## What is expected:
Without including any pictures, write out all the records word for word.

(Saved data entries)
________

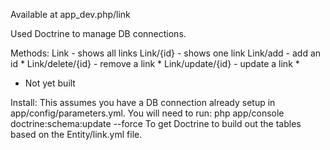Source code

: Available at app_dev.php/link

Used Doctrine to manage DB connections.

Methods:
Link - shows all links
Link/{id} - shows one link
Link/add - add an id *
Link/delete/{id} - remove a link *
Link/update/{id} - update a link *

* Not yet built

Install:
This assumes you have a DB connection already setup in app/config/parameters.yml.
You will need to run:
    php app/console doctrine:schema:update --force
To get Doctrine to build out the tables based on the Entity/link.yml file.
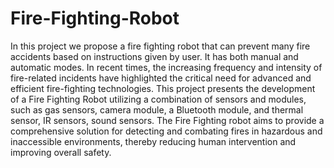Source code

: # Fire-Fighting-Robot
In this project we propose a fire fighting robot that can prevent many fire accidents based on instructions given by user. It has both manual and automatic modes. In recent times, the increasing frequency and intensity of fire-related incidents have highlighted the critical need for advanced and efficient fire-fighting technologies. This project presents the development of a Fire Fighting Robot utilizing a combination of sensors and modules, such as gas sensors, camera module, a Bluetooth module, and thermal sensor, IR sensors, sound sensors. The Fire Fighting robot aims to provide a comprehensive solution for detecting and combating fires in hazardous and inaccessible environments, thereby reducing human intervention and improving overall safety.
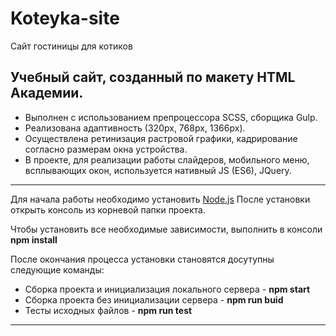 # Koteyka-site
Сайт гостиницы для котиков

<h2>Учебный сайт, созданный по макету HTML Академии.</h2>

<ul>
  <li>Выполнен с использованием препроцессора SCSS, сборщика Gulp.</li>
  <li>Реализована адаптивность (320px, 768px, 1366px).</li>
  <li>Осуществлена ретинизация растровой графики, кадрирование согласно размерам окна устройства.</li>
  <li>В проекте, для реализации работы слайдеров, мобильного меню, всплывающих окон, используется нативный JS (ES6),  JQuery.</li>
</ul>

***
Для начала работы необходимо установить [Node.js](https://nodejs.org/)
После установки открыть консоль из корневой папки проекта.

Чтобы установить все необходимые зависимости, выполнить в консоли **npm install**

После окончания процесса установки становятся досутупны следующие команды:

* Сборка проекта и инициализация локального сервера - **npm start**
* Сборка проекта без инициализации сервера - **npm run buid**
* Тесты исходных файлов - **npm run test**

***
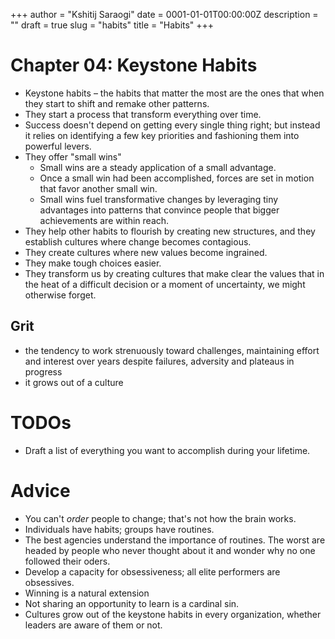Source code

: +++
author = "Kshitij Saraogi"
date = 0001-01-01T00:00:00Z
description = ""
draft = true
slug = "habits"
title = "Habits"
+++

# Chapter 04: Keystone Habits
- Keystone habits – the habits that matter the most are the ones that when they start to shift and remake other patterns.
- They start a process that transform everything over time.
- Success doesn't depend on getting every single thing right; but instead it relies on identifying a few key priorities and fashioning them into powerful levers.
- They offer "small wins"
    - Small wins are a steady application of a small advantage.
    - Once a small win had been accomplished, forces are set in motion that favor another small win.
    - Small wins fuel transformative changes by leveraging tiny advantages into patterns that convince people that bigger achievements are within reach.
- They help other habits to flourish by creating new structures, and they establish cultures where change becomes contagious.
- They create cultures where new values become ingrained.
- They make tough choices easier.
- They transform us by creating cultures that make clear the values that in the heat of a difficult decision or a moment of uncertainty, we might otherwise forget.

## Grit
- the tendency to work strenuously toward challenges, maintaining effort and interest over years despite failures, adversity and plateaus in progress
- it grows out of a culture
# TODOs
- Draft a list of everything you want to accomplish during your lifetime.
# Advice
- You can't *order* people to change; that's not how the brain works.
- Individuals have habits; groups have routines.
- The best agencies understand the importance of routines. The worst are headed by people who never thought about it and wonder why no one followed their oders.
- Develop a capacity for obsessiveness; all elite performers are obsessives.
- Winning is a natural extension
- Not sharing an opportunity to learn is a cardinal sin.
- Cultures grow out of the keystone habits in every organization, whether leaders are aware of them or not.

________

## Written solution:
Source code

: Available at app_dev.php/link

Used Doctrine to manage DB connections.

Methods:
Link - shows all links
Link/{id} - shows one link
Link/add - add an id *
Link/delete/{id} - remove a link *
Link/update/{id} - update a link *

* Not yet built

Install:
This assumes you have a DB connection already setup in app/config/parameters.yml.
You will need to run:
    php app/console doctrine:schema:update --force
To get Doctrine to build out the tables based on the Entity/link.yml file.
Source code

: # Fire-Fighting-Robot
In this project we propose a fire fighting robot that can prevent many fire accidents based on instructions given by user. It has both manual and automatic modes. In recent times, the increasing frequency and intensity of fire-related incidents have highlighted the critical need for advanced and efficient fire-fighting technologies. This project presents the development of a Fire Fighting Robot utilizing a combination of sensors and modules, such as gas sensors, camera module, a Bluetooth module, and thermal sensor, IR sensors, sound sensors. The Fire Fighting robot aims to provide a comprehensive solution for detecting and combating fires in hazardous and inaccessible environments, thereby reducing human intervention and improving overall safety.
 # Koteyka-site
Сайт гостиницы для котиков

<h2>Учебный сайт, созданный по макету HTML Академии.</h2>

<ul>
  <li>Выполнен с использованием препроцессора SCSS, сборщика Gulp.</li>
  <li>Реализована адаптивность (320px, 768px, 1366px).</li>
  <li>Осуществлена ретинизация растровой графики, кадрирование согласно размерам окна устройства.</li>
  <li>В проекте, для реализации работы слайдеров, мобильного меню, всплывающих окон, используется нативный JS (ES6),  JQuery.</li>
</ul>

***
Для начала работы необходимо установить [Node.js](https://nodejs.org/)
После установки открыть консоль из корневой папки проекта.

Чтобы установить все необходимые зависимости, выполнить в консоли **npm install**

После окончания процесса установки становятся досутупны следующие команды:

* Сборка проекта и инициализация локального сервера - **npm start**
* Сборка проекта без инициализации сервера - **npm run buid**
* Тесты исходных файлов - **npm run test**

***
Source code

: +++
author = "Kshitij Saraogi"
date = 0001-01-01T00:00:00Z
description = ""
draft = true
slug = "habits"
title = "Habits"
+++

# Chapter 04: Keystone Habits
- Keystone habits – the habits that matter the most are the ones that when they start to shift and remake other patterns.
- They start a process that transform everything over time.
- Success doesn't depend on getting every single thing right; but instead it relies on identifying a few key priorities and fashioning them into powerful levers.
- They offer "small wins"
    - Small wins are a steady application of a small advantage.
    - Once a small win had been accomplished, forces are set in motion that favor another small win.
    - Small wins fuel transformative changes by leveraging tiny advantages into patterns that convince people that bigger achievements are within reach.
- They help other habits to flourish by creating new structures, and they establish cultures where change becomes contagious.
- They create cultures where new values become ingrained.
- They make tough choices easier.
- They transform us by creating cultures that make clear the values that in the heat of a difficult decision or a moment of uncertainty, we might otherwise forget.

## Grit
- the tendency to work strenuously toward challenges, maintaining effort and interest over years despite failures, adversity and plateaus in progress
- it grows out of a culture
# TODOs
- Draft a list of everything you want to accomplish during your lifetime.
# Advice
- You can't *order* people to change; that's not how the brain works.
- Individuals have habits; groups have routines.
- The best agencies understand the importance of routines. The worst are headed by people who never thought about it and wonder why no one followed their oders.
- Develop a capacity for obsessiveness; all elite performers are obsessives.
- Winning is a natural extension
- Not sharing an opportunity to learn is a cardinal sin.
- Cultures grow out of the keystone habits in every organization, whether leaders are aware of them or not.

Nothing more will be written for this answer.